Source records: Begin

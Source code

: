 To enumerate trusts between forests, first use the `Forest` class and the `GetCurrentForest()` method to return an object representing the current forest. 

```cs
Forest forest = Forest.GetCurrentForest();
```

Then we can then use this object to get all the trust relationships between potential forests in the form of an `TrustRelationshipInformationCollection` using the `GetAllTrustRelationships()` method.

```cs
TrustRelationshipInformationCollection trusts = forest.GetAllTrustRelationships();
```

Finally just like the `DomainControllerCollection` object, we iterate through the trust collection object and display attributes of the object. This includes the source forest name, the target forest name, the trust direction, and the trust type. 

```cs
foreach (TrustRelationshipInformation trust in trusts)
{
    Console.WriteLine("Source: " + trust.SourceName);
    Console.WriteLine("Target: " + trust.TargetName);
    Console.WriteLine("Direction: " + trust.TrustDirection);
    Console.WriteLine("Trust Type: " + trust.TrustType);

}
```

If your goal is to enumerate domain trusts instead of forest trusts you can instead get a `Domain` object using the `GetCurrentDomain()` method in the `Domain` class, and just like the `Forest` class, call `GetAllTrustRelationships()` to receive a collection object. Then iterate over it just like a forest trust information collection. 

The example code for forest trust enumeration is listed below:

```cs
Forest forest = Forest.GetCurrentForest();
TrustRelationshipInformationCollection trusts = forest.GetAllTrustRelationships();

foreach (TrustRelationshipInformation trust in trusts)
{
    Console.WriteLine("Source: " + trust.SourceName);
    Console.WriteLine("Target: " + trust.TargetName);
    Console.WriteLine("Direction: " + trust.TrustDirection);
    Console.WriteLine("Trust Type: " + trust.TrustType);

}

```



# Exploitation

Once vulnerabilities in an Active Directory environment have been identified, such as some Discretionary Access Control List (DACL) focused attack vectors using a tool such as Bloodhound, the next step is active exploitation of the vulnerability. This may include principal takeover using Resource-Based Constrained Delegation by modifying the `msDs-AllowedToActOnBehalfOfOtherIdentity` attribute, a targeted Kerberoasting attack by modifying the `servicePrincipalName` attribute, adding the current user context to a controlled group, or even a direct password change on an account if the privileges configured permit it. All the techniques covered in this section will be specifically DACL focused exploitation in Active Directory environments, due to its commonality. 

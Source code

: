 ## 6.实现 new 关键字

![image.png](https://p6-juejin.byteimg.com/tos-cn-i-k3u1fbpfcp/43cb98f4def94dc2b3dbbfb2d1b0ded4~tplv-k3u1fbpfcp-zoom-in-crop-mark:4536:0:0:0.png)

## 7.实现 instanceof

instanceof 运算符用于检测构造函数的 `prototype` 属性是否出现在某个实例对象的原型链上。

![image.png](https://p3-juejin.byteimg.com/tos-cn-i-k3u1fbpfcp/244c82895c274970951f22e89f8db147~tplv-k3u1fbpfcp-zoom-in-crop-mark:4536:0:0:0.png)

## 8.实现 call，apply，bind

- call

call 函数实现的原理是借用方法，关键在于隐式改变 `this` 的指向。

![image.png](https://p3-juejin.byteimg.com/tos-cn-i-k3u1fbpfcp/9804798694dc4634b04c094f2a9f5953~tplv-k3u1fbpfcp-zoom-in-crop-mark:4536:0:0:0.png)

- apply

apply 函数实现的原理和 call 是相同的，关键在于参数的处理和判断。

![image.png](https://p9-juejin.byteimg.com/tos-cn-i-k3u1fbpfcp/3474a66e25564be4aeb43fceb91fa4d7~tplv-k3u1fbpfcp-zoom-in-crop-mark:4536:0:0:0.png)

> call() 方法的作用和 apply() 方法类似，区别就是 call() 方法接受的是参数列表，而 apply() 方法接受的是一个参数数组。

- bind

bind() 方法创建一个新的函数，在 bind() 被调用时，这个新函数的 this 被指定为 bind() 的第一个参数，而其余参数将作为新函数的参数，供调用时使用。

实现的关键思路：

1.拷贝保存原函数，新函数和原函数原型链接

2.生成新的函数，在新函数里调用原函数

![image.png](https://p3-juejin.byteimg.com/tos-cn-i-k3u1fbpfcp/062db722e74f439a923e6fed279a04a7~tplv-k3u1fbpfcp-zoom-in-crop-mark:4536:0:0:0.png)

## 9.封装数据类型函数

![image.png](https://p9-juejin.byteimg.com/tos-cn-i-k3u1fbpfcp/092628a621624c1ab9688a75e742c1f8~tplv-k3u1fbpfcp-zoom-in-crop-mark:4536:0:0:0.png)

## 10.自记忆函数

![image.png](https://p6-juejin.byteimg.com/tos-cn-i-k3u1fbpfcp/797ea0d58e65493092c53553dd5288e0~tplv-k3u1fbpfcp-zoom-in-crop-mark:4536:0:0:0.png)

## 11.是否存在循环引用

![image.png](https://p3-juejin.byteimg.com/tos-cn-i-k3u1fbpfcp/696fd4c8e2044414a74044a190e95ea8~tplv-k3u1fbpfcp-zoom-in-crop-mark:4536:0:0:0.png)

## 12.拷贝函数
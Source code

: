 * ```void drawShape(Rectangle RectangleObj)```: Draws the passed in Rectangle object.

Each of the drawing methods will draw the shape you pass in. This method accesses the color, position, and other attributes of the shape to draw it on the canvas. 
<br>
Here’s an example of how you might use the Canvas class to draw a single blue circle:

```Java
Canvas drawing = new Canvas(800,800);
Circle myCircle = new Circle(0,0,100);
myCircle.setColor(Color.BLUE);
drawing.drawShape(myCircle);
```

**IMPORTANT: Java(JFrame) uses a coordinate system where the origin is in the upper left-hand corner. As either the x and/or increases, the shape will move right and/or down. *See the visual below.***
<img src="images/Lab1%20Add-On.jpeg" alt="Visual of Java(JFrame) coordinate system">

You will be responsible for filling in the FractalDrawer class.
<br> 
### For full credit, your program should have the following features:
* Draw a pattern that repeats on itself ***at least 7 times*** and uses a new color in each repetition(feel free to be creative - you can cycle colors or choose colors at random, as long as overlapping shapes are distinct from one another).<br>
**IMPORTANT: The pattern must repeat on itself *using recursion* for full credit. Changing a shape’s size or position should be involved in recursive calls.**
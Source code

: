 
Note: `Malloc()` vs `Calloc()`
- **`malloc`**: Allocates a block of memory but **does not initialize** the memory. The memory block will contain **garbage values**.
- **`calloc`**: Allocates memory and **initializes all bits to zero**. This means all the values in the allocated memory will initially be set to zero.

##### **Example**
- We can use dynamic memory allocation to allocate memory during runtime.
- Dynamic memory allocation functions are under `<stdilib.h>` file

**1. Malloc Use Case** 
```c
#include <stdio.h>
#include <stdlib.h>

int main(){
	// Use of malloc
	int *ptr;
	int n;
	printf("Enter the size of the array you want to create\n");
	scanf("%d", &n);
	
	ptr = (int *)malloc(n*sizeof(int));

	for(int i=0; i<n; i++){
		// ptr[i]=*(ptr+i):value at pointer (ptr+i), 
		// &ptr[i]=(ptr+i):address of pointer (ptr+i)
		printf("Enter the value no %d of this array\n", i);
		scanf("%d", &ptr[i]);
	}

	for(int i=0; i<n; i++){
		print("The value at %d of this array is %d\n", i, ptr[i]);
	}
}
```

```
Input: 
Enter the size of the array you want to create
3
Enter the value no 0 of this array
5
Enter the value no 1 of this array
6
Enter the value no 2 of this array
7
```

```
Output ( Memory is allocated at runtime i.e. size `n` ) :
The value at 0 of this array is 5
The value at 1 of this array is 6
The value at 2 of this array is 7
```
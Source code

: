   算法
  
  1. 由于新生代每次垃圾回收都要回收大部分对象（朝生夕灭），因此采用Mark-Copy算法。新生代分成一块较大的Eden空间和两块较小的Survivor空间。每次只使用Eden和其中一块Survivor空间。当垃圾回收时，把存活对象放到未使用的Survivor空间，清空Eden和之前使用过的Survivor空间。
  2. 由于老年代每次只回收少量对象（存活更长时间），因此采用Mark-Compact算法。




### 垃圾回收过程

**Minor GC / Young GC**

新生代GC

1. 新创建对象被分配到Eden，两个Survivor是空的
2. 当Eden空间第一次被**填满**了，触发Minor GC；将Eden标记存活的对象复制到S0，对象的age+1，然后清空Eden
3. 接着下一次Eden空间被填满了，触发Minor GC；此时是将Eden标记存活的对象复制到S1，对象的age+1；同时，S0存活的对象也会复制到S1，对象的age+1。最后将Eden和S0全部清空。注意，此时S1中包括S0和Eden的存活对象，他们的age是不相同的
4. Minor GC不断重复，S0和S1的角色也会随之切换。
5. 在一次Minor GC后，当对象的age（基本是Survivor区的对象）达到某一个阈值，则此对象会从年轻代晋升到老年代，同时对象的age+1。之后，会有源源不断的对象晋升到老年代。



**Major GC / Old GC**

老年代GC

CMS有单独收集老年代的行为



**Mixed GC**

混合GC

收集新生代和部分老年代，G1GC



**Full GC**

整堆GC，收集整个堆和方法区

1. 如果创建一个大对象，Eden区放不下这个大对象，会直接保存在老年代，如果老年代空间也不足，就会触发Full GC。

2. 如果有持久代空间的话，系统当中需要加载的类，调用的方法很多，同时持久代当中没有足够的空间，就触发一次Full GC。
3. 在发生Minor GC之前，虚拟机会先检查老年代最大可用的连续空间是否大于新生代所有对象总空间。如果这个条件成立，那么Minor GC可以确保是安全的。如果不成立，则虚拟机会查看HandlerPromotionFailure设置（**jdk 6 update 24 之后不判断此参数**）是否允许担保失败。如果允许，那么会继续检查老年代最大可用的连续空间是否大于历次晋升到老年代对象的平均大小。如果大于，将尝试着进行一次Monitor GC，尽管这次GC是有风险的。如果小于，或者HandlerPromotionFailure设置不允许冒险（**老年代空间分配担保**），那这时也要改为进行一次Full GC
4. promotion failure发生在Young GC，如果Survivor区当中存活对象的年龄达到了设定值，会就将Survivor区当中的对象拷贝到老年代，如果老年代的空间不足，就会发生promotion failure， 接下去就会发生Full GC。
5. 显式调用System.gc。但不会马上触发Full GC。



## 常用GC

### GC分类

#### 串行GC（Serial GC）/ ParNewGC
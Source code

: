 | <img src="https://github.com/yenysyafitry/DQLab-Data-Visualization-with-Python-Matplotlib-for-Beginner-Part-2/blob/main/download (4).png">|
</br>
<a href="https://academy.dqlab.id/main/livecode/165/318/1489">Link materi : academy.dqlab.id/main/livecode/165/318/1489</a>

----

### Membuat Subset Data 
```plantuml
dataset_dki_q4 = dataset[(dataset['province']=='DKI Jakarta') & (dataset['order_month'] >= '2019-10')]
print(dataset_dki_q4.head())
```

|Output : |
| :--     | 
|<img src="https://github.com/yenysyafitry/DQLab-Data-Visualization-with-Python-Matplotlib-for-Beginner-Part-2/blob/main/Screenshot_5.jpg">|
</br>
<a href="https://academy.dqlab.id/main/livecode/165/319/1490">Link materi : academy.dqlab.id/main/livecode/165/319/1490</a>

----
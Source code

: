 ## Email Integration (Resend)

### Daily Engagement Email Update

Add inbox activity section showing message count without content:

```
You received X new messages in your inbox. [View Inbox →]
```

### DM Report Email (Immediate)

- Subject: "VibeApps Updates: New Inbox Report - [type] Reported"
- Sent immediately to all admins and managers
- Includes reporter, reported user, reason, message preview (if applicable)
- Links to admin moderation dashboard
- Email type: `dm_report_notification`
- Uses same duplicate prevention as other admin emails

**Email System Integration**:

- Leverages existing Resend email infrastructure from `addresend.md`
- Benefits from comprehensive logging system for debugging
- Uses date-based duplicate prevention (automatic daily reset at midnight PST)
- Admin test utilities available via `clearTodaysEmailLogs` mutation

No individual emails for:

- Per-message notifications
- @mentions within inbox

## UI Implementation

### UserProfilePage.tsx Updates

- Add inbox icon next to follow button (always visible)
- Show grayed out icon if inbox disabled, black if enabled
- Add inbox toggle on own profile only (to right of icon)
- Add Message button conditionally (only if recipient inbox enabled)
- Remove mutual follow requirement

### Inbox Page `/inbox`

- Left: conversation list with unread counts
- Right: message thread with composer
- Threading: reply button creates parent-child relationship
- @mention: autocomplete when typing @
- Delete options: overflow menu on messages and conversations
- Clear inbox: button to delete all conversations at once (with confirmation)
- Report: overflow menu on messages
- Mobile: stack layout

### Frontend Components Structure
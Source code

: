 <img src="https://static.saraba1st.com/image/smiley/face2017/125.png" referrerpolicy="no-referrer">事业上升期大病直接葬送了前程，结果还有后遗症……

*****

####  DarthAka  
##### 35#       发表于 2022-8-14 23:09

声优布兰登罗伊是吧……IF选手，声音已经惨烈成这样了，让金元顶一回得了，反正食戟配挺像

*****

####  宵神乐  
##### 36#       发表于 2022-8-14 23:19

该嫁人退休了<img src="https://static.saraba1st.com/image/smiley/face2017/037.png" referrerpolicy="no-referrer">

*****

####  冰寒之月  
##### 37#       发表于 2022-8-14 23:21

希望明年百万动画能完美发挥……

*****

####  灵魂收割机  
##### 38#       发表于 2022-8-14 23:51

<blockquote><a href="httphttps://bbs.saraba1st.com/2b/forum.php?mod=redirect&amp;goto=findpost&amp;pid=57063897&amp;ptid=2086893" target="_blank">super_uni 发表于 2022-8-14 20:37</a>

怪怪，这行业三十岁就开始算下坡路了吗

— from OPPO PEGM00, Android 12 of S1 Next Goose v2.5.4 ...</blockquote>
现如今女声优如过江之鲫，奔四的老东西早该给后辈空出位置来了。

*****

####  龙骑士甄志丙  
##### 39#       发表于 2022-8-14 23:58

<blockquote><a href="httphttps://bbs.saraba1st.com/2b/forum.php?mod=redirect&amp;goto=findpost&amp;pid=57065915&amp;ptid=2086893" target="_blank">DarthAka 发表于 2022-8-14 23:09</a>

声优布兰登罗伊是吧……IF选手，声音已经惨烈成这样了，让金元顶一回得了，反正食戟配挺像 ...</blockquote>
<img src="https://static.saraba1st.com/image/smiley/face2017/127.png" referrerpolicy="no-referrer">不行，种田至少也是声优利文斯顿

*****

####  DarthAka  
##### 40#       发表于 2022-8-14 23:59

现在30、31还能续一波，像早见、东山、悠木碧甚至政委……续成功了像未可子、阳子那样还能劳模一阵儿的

Source records: End

§ **What the exercise asks**
Return every line from the entries above that includes the word "materi".

§ **Completed exercise**
<a href="https://academy.dqlab.id/main/livecode/165/318/1489">Link materi : academy.dqlab.id/main/livecode/165/318/1489</a>
<a href="https://academy.dqlab.id/main/livecode/165/319/1490">Link materi : academy.dqlab.id/main/livecode/165/319/1490</a>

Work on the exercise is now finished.